Saved data entries:
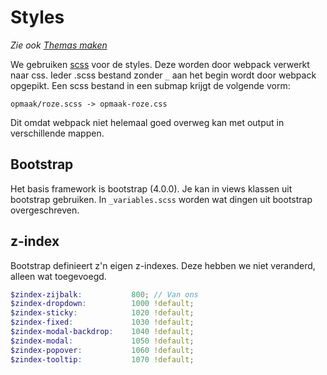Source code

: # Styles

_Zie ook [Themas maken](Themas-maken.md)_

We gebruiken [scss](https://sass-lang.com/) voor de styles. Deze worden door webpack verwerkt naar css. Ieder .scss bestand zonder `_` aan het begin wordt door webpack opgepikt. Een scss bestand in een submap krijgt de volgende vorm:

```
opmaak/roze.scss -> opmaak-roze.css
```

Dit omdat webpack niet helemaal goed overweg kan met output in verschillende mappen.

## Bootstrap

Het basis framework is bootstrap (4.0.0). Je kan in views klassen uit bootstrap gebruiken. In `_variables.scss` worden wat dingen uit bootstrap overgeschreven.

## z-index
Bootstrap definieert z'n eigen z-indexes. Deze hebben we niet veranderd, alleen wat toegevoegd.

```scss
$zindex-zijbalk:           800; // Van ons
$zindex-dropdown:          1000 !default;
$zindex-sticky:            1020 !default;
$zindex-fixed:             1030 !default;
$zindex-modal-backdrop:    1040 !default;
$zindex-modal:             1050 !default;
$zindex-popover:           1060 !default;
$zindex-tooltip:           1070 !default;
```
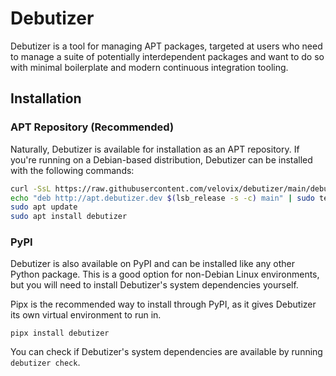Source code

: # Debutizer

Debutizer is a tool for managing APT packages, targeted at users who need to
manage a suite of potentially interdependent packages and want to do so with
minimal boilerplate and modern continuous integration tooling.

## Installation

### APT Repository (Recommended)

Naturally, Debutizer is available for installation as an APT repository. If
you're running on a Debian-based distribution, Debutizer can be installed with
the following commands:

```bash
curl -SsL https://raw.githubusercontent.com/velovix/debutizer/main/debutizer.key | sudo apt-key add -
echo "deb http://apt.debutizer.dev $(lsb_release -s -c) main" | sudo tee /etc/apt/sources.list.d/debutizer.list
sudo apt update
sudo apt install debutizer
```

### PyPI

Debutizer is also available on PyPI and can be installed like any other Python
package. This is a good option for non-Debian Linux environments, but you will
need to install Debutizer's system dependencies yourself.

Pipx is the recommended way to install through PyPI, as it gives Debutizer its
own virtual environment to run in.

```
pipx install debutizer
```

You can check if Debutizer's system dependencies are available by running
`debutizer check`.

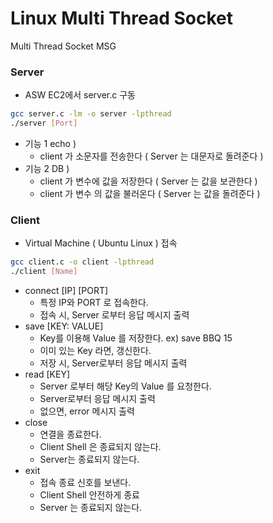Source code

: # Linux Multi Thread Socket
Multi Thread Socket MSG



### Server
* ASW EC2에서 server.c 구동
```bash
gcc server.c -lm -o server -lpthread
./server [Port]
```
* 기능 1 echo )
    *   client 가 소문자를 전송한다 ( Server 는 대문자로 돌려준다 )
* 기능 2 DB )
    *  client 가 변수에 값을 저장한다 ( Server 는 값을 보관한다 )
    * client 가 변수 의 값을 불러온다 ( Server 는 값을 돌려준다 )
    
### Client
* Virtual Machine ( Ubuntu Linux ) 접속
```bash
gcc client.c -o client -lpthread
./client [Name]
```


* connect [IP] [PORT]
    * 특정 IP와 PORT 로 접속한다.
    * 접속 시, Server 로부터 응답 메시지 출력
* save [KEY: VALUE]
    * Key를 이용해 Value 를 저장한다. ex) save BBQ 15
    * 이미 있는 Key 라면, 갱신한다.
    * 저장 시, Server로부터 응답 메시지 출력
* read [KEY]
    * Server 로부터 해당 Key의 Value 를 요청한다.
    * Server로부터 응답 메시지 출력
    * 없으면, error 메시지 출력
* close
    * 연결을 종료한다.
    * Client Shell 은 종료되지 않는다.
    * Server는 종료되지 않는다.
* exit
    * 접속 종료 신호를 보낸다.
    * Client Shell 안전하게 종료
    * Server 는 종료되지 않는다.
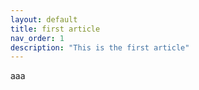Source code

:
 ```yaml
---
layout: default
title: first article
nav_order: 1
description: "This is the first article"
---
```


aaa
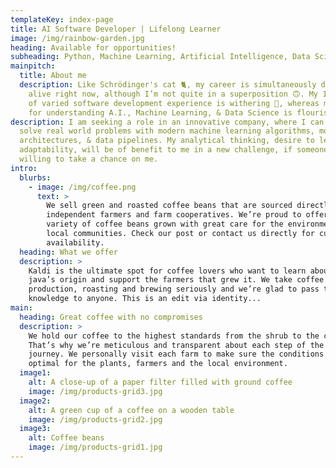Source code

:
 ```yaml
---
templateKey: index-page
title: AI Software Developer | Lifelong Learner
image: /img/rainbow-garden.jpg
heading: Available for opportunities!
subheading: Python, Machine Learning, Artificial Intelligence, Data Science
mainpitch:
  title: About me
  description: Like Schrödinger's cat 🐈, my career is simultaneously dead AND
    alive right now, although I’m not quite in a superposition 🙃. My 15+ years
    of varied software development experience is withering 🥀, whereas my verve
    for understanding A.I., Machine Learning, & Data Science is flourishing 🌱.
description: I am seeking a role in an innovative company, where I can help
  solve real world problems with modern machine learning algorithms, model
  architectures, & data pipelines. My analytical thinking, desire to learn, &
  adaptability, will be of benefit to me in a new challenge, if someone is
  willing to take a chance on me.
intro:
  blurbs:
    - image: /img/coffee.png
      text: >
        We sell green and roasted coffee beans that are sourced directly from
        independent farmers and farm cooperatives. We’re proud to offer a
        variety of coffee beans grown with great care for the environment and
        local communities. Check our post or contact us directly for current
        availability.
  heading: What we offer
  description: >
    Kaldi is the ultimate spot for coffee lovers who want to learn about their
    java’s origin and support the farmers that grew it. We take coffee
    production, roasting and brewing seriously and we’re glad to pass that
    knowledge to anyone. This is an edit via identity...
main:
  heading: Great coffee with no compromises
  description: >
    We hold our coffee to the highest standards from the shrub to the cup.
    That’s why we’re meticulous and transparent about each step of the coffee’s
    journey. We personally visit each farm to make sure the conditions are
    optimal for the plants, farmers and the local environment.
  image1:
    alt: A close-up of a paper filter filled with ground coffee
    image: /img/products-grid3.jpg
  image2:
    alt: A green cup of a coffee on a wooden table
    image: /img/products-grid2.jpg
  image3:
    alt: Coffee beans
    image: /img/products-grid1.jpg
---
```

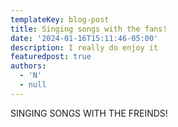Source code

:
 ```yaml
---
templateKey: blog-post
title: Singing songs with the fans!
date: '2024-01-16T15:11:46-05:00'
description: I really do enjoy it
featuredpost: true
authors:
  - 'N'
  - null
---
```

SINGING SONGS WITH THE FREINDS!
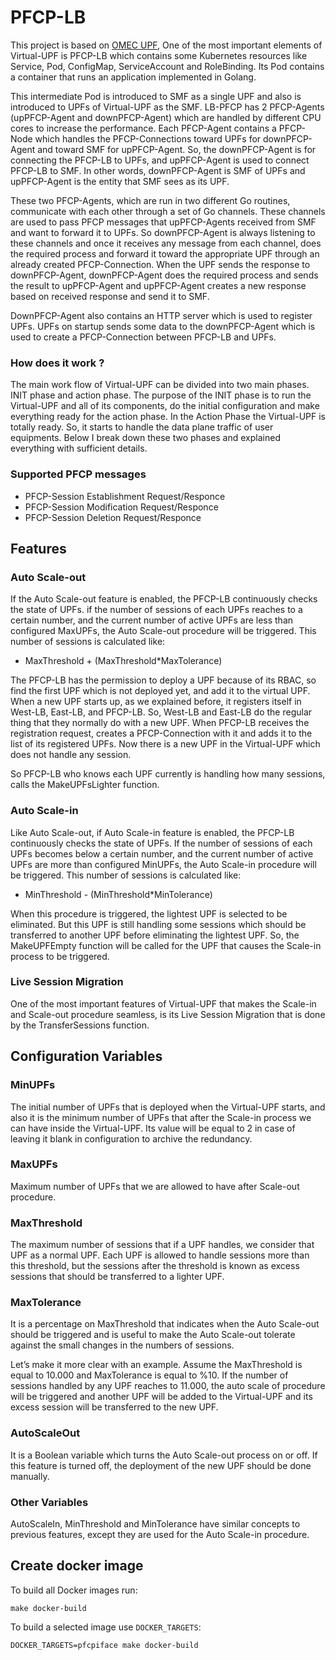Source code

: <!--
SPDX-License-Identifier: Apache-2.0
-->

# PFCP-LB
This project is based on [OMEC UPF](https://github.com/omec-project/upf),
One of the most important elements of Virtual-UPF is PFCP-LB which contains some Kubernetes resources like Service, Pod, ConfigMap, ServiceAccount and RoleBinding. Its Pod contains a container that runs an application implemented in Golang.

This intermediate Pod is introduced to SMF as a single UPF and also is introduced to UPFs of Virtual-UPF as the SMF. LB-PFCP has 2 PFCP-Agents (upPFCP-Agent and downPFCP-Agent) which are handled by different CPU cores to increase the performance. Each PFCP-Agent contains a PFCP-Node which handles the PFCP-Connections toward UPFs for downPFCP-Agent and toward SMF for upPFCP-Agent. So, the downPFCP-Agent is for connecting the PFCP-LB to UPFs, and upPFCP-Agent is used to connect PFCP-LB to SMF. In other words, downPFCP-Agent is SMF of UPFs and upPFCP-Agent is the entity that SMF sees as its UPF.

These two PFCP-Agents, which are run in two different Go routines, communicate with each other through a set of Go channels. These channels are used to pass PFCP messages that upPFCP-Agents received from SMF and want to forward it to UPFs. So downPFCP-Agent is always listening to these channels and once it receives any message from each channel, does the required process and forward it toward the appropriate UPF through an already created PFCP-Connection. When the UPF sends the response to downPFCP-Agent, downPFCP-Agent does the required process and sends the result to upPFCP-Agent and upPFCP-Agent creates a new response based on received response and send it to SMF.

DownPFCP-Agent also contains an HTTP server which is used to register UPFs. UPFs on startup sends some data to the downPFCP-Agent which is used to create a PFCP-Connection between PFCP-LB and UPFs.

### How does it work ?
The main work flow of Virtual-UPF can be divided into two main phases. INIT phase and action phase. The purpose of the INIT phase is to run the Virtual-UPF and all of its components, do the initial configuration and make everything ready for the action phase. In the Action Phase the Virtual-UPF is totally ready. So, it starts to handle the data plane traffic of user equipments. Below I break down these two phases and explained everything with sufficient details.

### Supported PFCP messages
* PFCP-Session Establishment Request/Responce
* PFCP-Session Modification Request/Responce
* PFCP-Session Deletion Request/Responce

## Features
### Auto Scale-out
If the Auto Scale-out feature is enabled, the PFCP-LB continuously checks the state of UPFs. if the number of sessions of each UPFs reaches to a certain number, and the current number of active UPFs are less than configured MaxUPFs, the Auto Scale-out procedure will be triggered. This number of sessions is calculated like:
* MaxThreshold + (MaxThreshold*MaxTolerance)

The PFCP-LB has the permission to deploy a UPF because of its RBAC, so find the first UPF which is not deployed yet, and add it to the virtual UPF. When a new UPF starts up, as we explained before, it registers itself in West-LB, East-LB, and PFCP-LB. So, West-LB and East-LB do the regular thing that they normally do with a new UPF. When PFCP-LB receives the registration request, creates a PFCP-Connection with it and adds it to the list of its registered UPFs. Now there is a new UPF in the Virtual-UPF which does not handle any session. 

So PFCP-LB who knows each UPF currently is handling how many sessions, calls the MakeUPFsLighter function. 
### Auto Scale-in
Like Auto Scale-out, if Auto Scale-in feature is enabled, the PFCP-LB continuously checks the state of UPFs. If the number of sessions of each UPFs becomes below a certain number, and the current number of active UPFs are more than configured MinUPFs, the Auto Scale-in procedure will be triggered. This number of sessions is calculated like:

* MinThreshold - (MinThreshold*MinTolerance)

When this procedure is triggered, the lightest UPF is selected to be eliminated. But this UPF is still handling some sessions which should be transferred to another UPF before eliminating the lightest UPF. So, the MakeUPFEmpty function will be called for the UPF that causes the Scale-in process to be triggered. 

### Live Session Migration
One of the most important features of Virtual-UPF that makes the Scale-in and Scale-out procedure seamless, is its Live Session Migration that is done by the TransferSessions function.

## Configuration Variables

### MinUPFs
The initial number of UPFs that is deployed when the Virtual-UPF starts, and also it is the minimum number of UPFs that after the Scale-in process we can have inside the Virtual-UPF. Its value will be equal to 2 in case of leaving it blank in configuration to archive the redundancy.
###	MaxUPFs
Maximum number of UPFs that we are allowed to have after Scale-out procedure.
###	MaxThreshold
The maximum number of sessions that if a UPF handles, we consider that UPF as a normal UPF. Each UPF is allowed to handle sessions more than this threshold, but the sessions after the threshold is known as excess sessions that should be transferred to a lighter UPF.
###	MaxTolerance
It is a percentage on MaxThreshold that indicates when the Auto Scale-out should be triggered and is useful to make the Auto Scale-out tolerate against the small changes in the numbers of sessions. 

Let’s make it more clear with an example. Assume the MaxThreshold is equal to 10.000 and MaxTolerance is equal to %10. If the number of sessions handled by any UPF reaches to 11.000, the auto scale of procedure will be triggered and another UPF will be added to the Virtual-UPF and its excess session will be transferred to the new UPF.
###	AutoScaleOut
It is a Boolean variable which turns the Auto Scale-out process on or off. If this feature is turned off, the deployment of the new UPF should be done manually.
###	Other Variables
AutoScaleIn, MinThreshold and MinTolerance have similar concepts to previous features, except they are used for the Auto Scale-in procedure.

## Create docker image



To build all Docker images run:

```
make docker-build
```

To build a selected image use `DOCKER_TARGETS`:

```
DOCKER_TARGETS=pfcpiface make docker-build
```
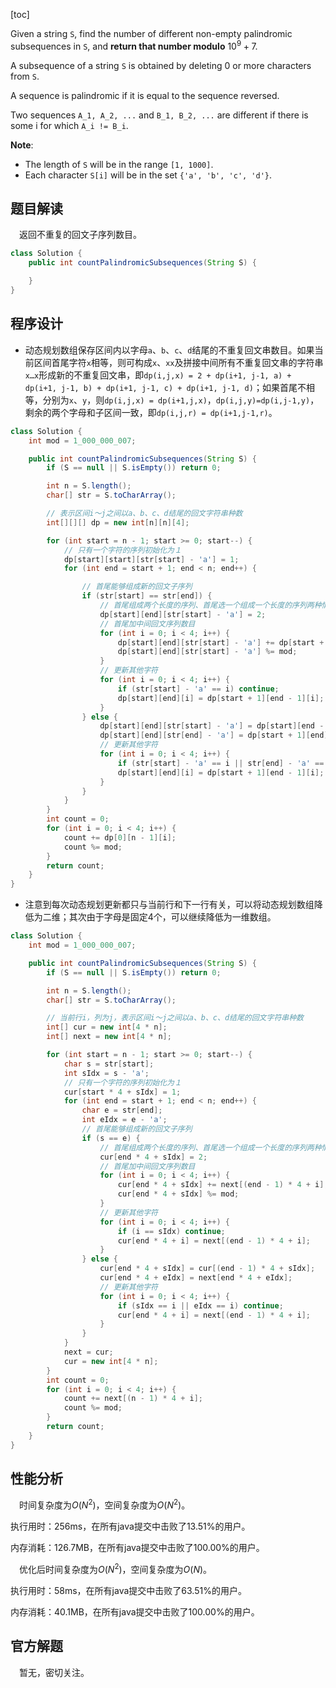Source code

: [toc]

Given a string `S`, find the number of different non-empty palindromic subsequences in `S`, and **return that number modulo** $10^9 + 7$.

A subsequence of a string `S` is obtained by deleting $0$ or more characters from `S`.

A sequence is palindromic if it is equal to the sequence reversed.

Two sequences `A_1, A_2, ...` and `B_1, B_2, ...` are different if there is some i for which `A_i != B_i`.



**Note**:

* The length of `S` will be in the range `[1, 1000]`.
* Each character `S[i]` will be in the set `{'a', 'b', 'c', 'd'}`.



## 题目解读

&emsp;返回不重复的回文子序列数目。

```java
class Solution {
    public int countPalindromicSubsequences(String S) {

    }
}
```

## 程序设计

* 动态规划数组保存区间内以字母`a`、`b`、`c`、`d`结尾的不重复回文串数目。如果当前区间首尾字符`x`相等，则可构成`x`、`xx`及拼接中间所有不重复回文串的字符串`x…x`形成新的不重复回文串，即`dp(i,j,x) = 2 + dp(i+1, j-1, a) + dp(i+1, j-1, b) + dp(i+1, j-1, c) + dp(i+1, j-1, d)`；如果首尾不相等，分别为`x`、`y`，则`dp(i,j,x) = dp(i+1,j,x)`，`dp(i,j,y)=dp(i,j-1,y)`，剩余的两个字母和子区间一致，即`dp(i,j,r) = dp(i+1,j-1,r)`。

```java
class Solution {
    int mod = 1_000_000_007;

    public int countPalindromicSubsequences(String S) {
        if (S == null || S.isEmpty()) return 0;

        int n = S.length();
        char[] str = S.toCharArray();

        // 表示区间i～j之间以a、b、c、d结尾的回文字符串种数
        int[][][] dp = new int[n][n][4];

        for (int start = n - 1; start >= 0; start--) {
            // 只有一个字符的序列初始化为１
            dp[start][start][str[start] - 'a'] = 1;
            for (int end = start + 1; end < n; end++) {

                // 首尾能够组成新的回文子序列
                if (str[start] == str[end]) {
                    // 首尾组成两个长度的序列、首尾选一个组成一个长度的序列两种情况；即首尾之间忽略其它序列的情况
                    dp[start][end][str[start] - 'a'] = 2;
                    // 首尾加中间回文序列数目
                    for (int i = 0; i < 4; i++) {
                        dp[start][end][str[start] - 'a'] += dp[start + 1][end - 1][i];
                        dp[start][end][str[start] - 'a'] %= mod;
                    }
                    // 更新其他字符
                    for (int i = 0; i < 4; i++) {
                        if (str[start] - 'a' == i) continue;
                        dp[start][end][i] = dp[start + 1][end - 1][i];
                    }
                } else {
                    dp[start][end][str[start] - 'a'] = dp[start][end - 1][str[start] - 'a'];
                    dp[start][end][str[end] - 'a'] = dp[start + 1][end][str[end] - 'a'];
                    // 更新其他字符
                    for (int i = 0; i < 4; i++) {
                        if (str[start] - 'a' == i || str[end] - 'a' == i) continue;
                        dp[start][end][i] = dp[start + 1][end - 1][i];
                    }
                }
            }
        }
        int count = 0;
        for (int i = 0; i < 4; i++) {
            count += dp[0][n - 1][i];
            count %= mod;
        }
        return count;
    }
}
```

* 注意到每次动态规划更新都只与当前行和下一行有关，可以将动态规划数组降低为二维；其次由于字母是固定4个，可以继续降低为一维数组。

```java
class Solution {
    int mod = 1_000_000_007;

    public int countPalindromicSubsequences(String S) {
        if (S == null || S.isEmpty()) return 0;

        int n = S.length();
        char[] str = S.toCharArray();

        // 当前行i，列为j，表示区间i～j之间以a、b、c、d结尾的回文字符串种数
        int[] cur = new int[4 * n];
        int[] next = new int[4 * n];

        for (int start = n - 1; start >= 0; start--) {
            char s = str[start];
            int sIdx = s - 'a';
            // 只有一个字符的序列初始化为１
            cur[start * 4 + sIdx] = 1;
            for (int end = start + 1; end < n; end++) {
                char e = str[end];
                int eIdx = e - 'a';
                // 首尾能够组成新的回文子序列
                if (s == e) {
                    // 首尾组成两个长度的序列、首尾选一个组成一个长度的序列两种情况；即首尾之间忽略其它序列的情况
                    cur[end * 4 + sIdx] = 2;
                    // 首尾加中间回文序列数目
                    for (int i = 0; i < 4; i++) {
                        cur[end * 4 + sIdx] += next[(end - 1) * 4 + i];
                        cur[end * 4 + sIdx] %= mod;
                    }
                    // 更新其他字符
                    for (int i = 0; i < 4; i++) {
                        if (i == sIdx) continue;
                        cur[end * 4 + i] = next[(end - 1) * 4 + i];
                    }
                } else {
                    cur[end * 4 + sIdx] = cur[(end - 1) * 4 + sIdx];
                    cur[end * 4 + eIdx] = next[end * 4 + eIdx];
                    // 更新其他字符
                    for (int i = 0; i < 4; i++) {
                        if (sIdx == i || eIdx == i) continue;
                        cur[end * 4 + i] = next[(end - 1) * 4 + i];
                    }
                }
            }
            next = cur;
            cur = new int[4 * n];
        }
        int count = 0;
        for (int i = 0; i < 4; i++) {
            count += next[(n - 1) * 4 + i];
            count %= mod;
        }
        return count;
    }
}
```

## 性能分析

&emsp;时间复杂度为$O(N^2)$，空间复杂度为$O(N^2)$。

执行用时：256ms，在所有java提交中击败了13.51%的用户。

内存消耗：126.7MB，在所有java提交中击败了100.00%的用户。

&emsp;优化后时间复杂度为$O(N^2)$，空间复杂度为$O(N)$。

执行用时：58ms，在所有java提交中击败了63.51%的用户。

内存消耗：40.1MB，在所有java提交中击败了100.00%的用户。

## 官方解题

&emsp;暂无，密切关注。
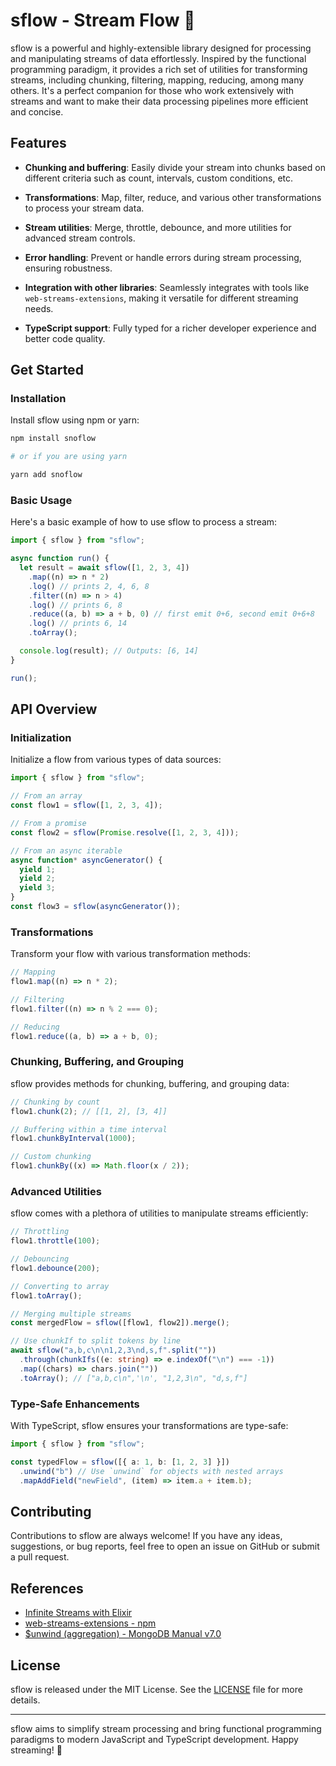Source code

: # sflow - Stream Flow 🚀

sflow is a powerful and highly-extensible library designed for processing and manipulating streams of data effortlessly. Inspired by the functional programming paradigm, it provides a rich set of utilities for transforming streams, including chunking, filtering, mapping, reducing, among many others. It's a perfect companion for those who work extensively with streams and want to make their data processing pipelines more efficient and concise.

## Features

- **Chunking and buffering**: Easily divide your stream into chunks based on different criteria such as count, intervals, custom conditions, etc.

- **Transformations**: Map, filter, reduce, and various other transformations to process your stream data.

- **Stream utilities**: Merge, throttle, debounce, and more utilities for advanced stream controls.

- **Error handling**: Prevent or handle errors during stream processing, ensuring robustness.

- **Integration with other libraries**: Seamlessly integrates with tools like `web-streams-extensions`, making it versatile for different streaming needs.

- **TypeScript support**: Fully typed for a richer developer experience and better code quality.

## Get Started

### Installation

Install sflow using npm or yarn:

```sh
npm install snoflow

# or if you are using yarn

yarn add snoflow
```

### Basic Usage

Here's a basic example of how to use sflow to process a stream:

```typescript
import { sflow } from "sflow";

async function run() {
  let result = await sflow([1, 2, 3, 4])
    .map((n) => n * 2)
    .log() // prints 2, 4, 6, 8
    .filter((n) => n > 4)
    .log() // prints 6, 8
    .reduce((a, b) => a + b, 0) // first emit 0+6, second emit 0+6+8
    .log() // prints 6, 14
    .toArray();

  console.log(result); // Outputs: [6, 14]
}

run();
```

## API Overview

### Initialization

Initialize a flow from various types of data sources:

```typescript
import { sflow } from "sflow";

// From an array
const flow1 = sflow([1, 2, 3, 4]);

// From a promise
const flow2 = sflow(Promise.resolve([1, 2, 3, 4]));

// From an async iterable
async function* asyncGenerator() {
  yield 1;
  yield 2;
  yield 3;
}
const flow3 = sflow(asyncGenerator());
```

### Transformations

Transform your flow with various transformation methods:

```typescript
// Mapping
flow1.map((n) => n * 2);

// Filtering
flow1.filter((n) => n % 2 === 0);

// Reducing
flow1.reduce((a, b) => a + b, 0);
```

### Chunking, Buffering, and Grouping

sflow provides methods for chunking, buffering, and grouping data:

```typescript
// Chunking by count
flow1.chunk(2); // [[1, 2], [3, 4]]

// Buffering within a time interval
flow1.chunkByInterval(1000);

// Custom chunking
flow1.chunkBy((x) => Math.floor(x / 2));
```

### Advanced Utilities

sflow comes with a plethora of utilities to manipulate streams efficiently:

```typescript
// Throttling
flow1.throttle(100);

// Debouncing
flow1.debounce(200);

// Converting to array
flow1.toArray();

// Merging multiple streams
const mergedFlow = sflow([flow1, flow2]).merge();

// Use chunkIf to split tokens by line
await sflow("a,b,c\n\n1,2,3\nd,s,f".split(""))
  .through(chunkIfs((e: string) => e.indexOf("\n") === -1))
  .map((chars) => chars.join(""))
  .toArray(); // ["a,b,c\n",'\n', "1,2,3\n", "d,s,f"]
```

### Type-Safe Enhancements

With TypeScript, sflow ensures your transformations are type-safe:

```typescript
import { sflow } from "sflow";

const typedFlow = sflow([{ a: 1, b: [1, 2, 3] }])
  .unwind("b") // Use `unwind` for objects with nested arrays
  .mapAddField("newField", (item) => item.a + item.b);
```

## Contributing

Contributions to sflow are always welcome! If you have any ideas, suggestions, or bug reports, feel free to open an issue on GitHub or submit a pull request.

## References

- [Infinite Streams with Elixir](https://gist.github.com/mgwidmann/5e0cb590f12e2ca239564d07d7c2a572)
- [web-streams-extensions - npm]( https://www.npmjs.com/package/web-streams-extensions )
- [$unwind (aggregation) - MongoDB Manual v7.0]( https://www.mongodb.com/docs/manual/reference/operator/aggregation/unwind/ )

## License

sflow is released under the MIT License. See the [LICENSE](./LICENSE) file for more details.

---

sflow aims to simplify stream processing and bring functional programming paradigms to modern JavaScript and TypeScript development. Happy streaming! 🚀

--- Directions ---
The lines you need are those containing "저장한다"; find them in the records and copy them.

--- Worked solution ---
    *  client 가 변수에 값을 저장한다 ( Server 는 값을 보관한다 )
    * Key를 이용해 Value 를 저장한다. ex) save BBQ 15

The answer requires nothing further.